The next gleeful moment comes Thursday with the first game of the Cactus League season against the Texas Rangers. First pitch is 2:05 p.m. Central time. But there’s an expiration date to the feeling.
“That lasts about three days,” Yost said.
Because the stage that ultimately matters remains a month away, when the regular season begins — and in this case, the most anticipated Royals’ season in a generation — and Yost thinks about that moment regularly.
With the Royals’ posting a quarter-century best 86 victories last season, 2014 debuts with promise.
“It’s a very positive group in here,” designated hitter Billy Butler said. “Very confident. I think everybody is ready to get the games going.
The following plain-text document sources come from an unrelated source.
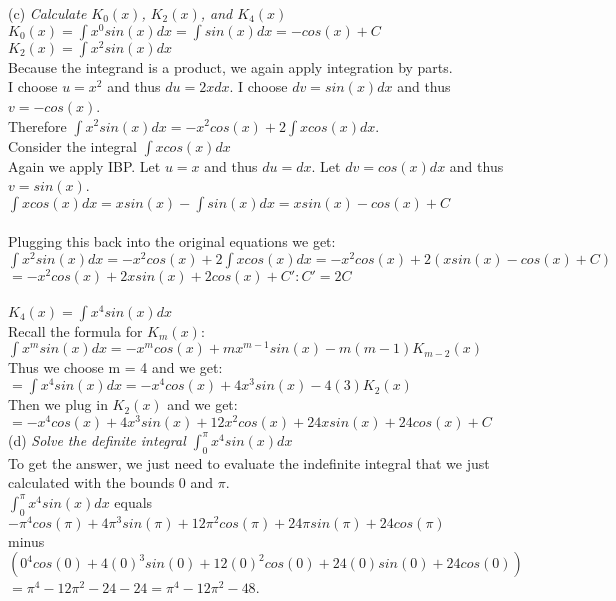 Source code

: \documentclass[11pt, oneside]{article}   	%
\begin{document}
\noindent (c) \textit{ Calculate $K_0(x)$, $K_2(x)$, and $K_4(x)$}\\
$K_0(x) = \int x^0 sin(x)dx = \int sin(x)dx = -cos(x) + C$\\
$K_2(x) = \int x^2sin(x)dx$\\
Because the integrand is a product, we again apply integration by parts.\\
I choose $u = x^2$ and thus $du = 2xdx$. I choose $dv = sin(x)dx$ and thus $v = -cos(x)$.\\
Therefore $\int x^2 sin(x)dx = -x^2cos(x) + 2 \int xcos(x)dx$.\\
Consider the integral $\int xcos(x)dx$\\
Again we apply IBP. Let $u = x$ and thus $du = dx$. Let $dv = cos(x)dx$ and thus $v = sin(x)$.\\
$\int xcos(x)dx = xsin(x) - \int sin(x)dx = xsin(x) - cos(x) + C$\\~\\
Plugging this back into the original equations we get:\\
$\int x^2 sin(x)dx = -x^2cos(x) + 2 \int xcos(x)dx = -x^2cos(x) + 2(xsin(x) - cos(x) + C)$\\
$= -x^2cos(x) + 2xsin(x) + 2cos(x) + C': C' = 2C$\\~\\
$K_4(x) = \int x^4 sin(x)dx$\\
Recall the formula for $K_m(x)$:\\
$\int x^msin(x)dx = -x^mcos(x) + mx^{m-1}sin(x)-m(m-1) K_{m-2}(x)$\\
Thus we choose m = 4 and we get:\\
$= \int x^4sin(x)dx = -x^4cos(x) + 4x^3 sin(x) - 4(3)K_2(x)$\\
Then we plug in $K_2(x)$ and we get:\\
$= -x^4cos(x) + 4x^3sin(x) + 12x^2cos(x) + 24xsin(x) + 24cos(x) + C$\\

\noindent(d) \textit{Solve the definite integral $\int_0^\pi x^4 sin(x)dx$}\\
To get the answer, we just need to evaluate the indefinite integral that we just calculated with the bounds 0 and $\pi$. \\
$\int_0^\pi x^4 sin(x)dx$ equals\\
$-\pi^4cos(\pi) + 4\pi^3sin(\pi) + 12\pi^2cos(\pi) + 24\pi sin(\pi) + 24cos(\pi)$\\
minus $(0^4cos(0) + 4(0)^3sin(0) + 12(0)^2cos(0) + 24(0) sin(0) + 24cos(0))$\\
$= \pi^4 - 12\pi^2 - 24 - 24 = \pi^4 - 12\pi^2 - 48$.\\
\end{document}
It’s time.”
But the promise also means making the right decisions, and although the Royals have fewer questions about positions heading into this year than at any point in the eight-year regime of general manager Dayton Moore, pressing the right buttons never has seemed more important.
“I’ve got fewer questions,” Yost said. “But the questions I have are larger than they’ve ever been.”
Yost began to ask them, without providing answers.
• Do the Royals keep five outfielders or four?
• Two backup infielders or one?
• Can the team find enough spots on the pitching staff for all the quality arms?
“They’re tough decisions, and you got to wait as late as you can before making them,” Yost said.
Several factors play into the calls.
The starting outfield is set with Alex Gordon in left, Lorenzo Cain in center and Nori Aoki, acquired in a trade with the Brewers, in right.
Speedster Jarrod Dyson and power hitter Justin Maxwell fall in as top reserves, with slugger Carlos Peguero, who bombed an opposite-field home run in the Tuesday scrimmage, as a possibility.
None of the top reserves has options left. An option allows a team to send a player to the minor leagues without having to clear waivers first.
The Royals are convinced that Dyson and Maxwell would be lost if not kept on the active 25-man roster.
But keeping five outfielders means possible limits elsewhere. If the Royals kept 12 pitchers, they’d only have five infield spots left after accounting for catcher Salvy Perez and a backup, and Butler, the DH.
The team is set around the horn: Eric Hosmer at first, Omar Infante at second, Alcides Escobar at shortstop and Mike Moustakas at third.
Danny Valencia, a solid hitter capable of playing third and first, came from Baltimore in a trade with David Lough. Valencia also doesn’t have an option, making his spot on the team likely.
But that would leave the Royals without a reserve middle infielder. If the Royals carry one, the top candidates are Christian Colon, a former first-round draft selection, and Pedro Ciriaco, who is expected to start at shortstop Thursday with Escobar taking a couple of days off for the birth of his son.
The Royals might be able to manage without a reserve middle infielder, but it’s not an ideal situation.
“These are the big questions we have to answer,” Yost said.
But the Royals have more answers this year than a year ago, when second base was up for grabs between Chris Getz and Johnny Giavotella, and the fifth starter was a battle among Chen, Luke Hochevar, and Luis Mendoza.
The fifth starting pitching’s spot is undecided again but besides Hochevar and Wade Davis, the candidates include two of the organization’s most prized prospects, Yordano Ventura and Danny Duffy.
That’s why Yost, despite appearing to hold a stronger hand this year, said he doesn’t approach spring differently based on promise.
“I always come into spring real positive, thinking about what good can happen,” he said. “I adjust to the bad, and this year is no different.
“I know a lot of things have to happen for us to be a success. But our players are ready.”